If you're looking for a new way to eat Peanut Butter, my Grandma Iva has one for you!
In the summer of 1975, my Grandma Iva was besieged daily by a gaggle of eight hungry adolescents during lunchtime.
As long as there was peanut butter in the cabinet, she didn't mind my friends standing outside the kitchen window begging for food and ice-cold Kool-Aid.
Thinking hungry kids will eat just about anything, my grandmother took advantage of our eagerness to eat.
We ate old-fashioned peanut butter on white bread (plain and toasted) sandwiches for a few days. A few of my friends scoffed at the use of wheat bread, but liked it when she toasted it.
"It tastes nutty," my friend Larry used to say.
A spread of one of my grandmother's homemade jellies gave us a wide array of yummies to eat for several weeks.
Then she got creative with our lunches.
We liked it when she stirred chocolate syrup into the peanut butter and served it on white or wheat bread. It was really good when it melted on warm toast.
She also made a modified s'more once by making sandwiches with chocolate bars, wheat toast and chocolate peanut butter and then baking them in the oven.
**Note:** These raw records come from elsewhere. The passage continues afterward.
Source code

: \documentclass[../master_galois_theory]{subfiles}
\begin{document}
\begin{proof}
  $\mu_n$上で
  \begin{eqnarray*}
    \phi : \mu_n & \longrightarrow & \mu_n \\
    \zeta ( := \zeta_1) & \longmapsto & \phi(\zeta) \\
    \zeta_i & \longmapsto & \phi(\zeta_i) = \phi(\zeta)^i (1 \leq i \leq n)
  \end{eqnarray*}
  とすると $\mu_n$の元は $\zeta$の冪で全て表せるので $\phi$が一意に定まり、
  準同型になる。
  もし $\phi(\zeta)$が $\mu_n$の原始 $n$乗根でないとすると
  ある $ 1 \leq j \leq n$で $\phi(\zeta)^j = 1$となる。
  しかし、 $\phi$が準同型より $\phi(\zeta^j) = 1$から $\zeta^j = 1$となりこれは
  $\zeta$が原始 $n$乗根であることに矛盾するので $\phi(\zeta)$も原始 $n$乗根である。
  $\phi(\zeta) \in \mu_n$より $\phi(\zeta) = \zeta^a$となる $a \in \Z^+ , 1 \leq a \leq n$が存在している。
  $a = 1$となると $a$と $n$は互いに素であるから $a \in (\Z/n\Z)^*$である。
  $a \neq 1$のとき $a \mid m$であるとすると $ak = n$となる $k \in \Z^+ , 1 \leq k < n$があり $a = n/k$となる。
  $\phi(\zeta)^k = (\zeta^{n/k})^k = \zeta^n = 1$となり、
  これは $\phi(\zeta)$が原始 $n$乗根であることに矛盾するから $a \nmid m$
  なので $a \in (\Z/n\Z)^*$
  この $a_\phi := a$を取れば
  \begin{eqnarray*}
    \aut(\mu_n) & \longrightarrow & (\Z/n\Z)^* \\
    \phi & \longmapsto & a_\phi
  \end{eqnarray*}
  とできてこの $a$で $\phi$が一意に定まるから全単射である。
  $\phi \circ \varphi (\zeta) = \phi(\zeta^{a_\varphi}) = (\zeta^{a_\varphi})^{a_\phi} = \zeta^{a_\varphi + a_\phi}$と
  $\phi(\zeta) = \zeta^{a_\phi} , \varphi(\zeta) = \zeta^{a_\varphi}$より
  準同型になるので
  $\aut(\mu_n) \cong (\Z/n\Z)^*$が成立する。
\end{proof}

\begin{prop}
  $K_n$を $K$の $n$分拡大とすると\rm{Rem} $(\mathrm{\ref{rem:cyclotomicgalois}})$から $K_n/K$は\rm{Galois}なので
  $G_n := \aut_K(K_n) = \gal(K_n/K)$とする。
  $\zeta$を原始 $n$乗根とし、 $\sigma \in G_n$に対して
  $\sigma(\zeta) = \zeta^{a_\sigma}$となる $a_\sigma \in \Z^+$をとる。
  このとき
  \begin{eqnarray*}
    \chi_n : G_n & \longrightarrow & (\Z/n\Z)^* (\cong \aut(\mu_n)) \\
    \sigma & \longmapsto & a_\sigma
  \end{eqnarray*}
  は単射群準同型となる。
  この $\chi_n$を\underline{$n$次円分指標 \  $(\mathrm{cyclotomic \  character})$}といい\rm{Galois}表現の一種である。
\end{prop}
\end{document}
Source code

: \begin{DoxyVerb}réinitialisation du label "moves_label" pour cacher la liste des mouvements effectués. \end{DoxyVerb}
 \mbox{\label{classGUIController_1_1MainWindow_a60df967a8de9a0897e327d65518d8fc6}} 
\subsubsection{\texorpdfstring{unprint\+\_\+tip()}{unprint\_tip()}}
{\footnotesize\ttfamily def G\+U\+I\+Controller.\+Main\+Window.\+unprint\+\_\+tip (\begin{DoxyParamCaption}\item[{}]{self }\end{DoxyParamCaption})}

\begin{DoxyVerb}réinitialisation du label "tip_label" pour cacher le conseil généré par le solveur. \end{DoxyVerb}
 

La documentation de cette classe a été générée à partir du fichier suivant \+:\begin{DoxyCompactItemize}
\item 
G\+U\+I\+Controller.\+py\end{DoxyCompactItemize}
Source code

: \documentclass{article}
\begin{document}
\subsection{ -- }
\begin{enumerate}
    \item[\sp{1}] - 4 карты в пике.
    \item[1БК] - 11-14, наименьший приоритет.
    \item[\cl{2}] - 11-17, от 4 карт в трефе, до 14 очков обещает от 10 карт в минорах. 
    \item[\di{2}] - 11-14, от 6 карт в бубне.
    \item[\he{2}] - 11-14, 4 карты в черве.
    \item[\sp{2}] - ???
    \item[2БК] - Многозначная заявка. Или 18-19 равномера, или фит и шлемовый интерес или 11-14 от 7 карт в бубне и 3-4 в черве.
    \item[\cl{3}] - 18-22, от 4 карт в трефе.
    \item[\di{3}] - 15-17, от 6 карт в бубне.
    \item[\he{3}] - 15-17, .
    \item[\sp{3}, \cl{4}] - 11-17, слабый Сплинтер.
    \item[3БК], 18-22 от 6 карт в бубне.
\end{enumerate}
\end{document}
Bananas sliced on top was good too. My friends Jane and Jimmy especially liked that.
Another fruit to grace our lunchtime was strawberries, but only a couple of times. That is how we found out Jane was allergic to strawberries.
Caramel was a different flavor, but not one of my favorites.
Once, when we thought we were grown up enough to have coffee, my grandmother sprinkled a touch of instant coffee granules on top of the peanut butter.
Some of us liked it; others didn't pretend to be an adult near my grandmother anymore.
But one rainy afternoon in late July, my Grandma Iva served her ultimate peanut butter sandwich, and my favorite. It was a Chocolate Peanut Butter Monte Cristo.
(WARNING: This isn't a recommended treat for someone on a diet! Then again, according to my grandmother, you only get one shot at life and every once-in-a-while you need to splurge.)
Toast and butter both sides of 16-18 slices of bread (wheat is the best). Spread a quarter-inch layer of peanut butter on one side and lay a chocolate bar on top before adding the second piece of toast to all the sandwiches.
Whip three eggs, a 1/3-cup of sweet cream (milk works, but not as sweet), three tablespoons of sugar, a teaspoon each of real vanilla and cinnamon and a pinch or two of salt. Put the egg mixture in a flat dish with edges.
Heat a non-stick frying pan to medium-high heat (use a spray coating to help keep sandwiches from sticking to save on calories, but my grandma used real butter) while finishing the sandwiches.
Dip each sandwich into the egg mixture briefly to coat and then move immediately to the hot skillet. Let the sandwich brown on each side before turning, adding a little butter if necessary.
Remove from the heat to a plate and sprinkle lightly with confectioner's sugar.
Cut in half and serve with a cold glass of milk or a scoop of ice cream for an extra special treat. Don't forget the chocolate syrup for dipping!